**WHAT TO DO**: From the first line to the last, print the data exactly as it appears.

**GIVEN DATA**:
● ● ● ● ●
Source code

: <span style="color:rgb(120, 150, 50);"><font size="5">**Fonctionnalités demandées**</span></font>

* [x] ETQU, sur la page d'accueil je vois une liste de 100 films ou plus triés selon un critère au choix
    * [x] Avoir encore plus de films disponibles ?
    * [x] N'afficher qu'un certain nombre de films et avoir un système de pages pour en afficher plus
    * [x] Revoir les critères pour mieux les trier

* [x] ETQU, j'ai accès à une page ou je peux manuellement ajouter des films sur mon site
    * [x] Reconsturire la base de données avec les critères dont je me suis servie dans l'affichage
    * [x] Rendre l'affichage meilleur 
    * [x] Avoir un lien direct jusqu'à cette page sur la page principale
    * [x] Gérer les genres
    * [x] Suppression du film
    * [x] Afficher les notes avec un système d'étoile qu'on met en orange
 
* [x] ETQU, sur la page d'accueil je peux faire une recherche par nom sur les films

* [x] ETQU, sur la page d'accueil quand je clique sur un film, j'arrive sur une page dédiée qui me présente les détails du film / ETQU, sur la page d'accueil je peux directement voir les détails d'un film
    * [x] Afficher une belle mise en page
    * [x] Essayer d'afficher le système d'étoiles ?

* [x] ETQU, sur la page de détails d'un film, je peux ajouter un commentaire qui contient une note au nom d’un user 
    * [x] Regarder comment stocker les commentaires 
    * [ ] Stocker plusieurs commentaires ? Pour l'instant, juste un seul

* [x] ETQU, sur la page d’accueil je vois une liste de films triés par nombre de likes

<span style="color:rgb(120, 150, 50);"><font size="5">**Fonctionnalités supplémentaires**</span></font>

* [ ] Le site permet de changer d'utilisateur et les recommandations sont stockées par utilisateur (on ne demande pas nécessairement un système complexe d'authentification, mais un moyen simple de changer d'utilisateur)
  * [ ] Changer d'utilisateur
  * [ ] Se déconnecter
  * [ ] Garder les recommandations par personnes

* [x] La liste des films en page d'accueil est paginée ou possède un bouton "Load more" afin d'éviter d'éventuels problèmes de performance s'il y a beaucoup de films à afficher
● ● ● ● ●
**YOUR RESPONSE**:
Source code

: <span style="color:rgb(120, 150, 50);"><font size="5">**Fonctionnalités demandées**</span></font>

* [x] ETQU, sur la page d'accueil je vois une liste de 100 films ou plus triés selon un critère au choix
    * [x] Avoir encore plus de films disponibles ?
    * [x] N'afficher qu'un certain nombre de films et avoir un système de pages pour en afficher plus
    * [x] Revoir les critères pour mieux les trier

* [x] ETQU, j'ai accès à une page ou je peux manuellement ajouter des films sur mon site
    * [x] Reconsturire la base de données avec les critères dont je me suis servie dans l'affichage
    * [x] Rendre l'affichage meilleur 
    * [x] Avoir un lien direct jusqu'à cette page sur la page principale
    * [x] Gérer les genres
    * [x] Suppression du film
    * [x] Afficher les notes avec un système d'étoile qu'on met en orange
 
* [x] ETQU, sur la page d'accueil je peux faire une recherche par nom sur les films

* [x] ETQU, sur la page d'accueil quand je clique sur un film, j'arrive sur une page dédiée qui me présente les détails du film / ETQU, sur la page d'accueil je peux directement voir les détails d'un film
    * [x] Afficher une belle mise en page
    * [x] Essayer d'afficher le système d'étoiles ?

* [x] ETQU, sur la page de détails d'un film, je peux ajouter un commentaire qui contient une note au nom d’un user 
    * [x] Regarder comment stocker les commentaires 
    * [ ] Stocker plusieurs commentaires ? Pour l'instant, juste un seul

* [x] ETQU, sur la page d’accueil je vois une liste de films triés par nombre de likes

<span style="color:rgb(120, 150, 50);"><font size="5">**Fonctionnalités supplémentaires**</span></font>

* [ ] Le site permet de changer d'utilisateur et les recommandations sont stockées par utilisateur (on ne demande pas nécessairement un système complexe d'authentification, mais un moyen simple de changer d'utilisateur)
  * [ ] Changer d'utilisateur
  * [ ] Se déconnecter
  * [ ] Garder les recommandations par personnes

* [x] La liste des films en page d'accueil est paginée ou possède un bouton "Load more" afin d'éviter d'éventuels problèmes de performance s'il y a beaucoup de films à afficher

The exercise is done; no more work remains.